I would like to compare two photo collections on two different hard drives so that I can locate any images on drive 2 that are not already on drive 1 and copy them to drive 1. I already have two mongodb collections and each document has a hash value from each image so I can compare by this hash.The hashing was done earlier. My code seems very slow ( maybe 40 minutes to check 40000 documents against 40000 others). So I am wondering how to do this faster. Like one minute? Anyway I just coded what seemed like a simple way to do this and now I would like to know how to see what operation is consuming the most time and also I think I need a whole new approach here. Maybe mongodb can do this super quick on it's own?

z2 = coll2.find({})
            count=0
            for i in z2:
                somehash = i["hashvalue"]  # so get the a hash value from the old hard drive to be compared against the new drive contents
                z1 = coll.find({ "hashvalue": somehash  }) # can we find the hash from drive 2 collection on the drive 1 collection ?
                print ('query count is ', z1.count())

                if z1.count() >0 :   # we did get a match so there is a duplicate
                    bool= True
                else:
                    bool = False   #  the image on drive 2 does not have a match on the new drive 1 (so inspect it later)

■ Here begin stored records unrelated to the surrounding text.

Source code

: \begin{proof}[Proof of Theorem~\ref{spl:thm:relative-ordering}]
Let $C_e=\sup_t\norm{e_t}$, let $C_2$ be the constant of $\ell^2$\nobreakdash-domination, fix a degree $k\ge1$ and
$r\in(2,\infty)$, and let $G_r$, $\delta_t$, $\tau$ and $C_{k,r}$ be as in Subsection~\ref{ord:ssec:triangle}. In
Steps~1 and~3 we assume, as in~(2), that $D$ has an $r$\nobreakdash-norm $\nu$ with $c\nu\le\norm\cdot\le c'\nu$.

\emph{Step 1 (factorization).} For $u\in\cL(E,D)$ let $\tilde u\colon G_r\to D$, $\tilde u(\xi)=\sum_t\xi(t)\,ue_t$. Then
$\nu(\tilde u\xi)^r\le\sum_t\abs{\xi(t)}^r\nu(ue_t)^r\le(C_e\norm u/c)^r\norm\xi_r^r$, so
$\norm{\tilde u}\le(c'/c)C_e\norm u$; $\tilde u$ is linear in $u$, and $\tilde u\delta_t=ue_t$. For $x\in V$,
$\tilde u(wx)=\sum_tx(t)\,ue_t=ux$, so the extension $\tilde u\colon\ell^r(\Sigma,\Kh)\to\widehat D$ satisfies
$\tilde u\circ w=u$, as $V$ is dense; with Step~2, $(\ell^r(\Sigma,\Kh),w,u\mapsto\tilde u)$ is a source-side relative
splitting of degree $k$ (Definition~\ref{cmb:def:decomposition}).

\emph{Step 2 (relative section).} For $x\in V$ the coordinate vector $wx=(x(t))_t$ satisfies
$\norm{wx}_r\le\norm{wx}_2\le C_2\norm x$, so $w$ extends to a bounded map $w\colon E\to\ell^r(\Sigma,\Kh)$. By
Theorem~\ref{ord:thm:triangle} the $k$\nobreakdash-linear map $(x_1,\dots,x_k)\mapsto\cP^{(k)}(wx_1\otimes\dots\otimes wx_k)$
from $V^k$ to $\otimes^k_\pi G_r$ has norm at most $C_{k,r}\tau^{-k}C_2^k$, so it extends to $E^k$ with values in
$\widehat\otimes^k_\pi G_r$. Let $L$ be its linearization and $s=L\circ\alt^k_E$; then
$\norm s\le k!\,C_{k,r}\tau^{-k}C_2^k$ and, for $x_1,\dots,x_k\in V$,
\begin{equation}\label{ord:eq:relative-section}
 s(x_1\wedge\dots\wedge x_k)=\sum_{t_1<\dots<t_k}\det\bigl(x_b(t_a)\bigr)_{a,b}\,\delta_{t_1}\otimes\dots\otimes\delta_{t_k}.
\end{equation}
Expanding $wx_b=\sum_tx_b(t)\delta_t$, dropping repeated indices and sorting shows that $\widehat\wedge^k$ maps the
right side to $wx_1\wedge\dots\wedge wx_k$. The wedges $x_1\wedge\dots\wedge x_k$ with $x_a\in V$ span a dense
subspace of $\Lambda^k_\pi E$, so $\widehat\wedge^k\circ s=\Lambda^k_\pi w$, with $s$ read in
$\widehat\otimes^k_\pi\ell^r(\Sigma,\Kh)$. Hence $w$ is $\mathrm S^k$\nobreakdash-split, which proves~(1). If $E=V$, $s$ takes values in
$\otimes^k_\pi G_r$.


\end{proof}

                coll2.update_one(
                    {'_id': i['_id']},
                    {
                        '$set': {'isdupe': bool}
                    }
                )
I was wondering if I should have just built an array of hashes from each collection and then just worked with that in python alone (maybe just using sets) and then when I had found the non-duplicate hashes go and find those back in the data. Also I did not sort anything but I thought the mongodb search would not be hampered by that. Maybe I'm wrong about that. Thanks.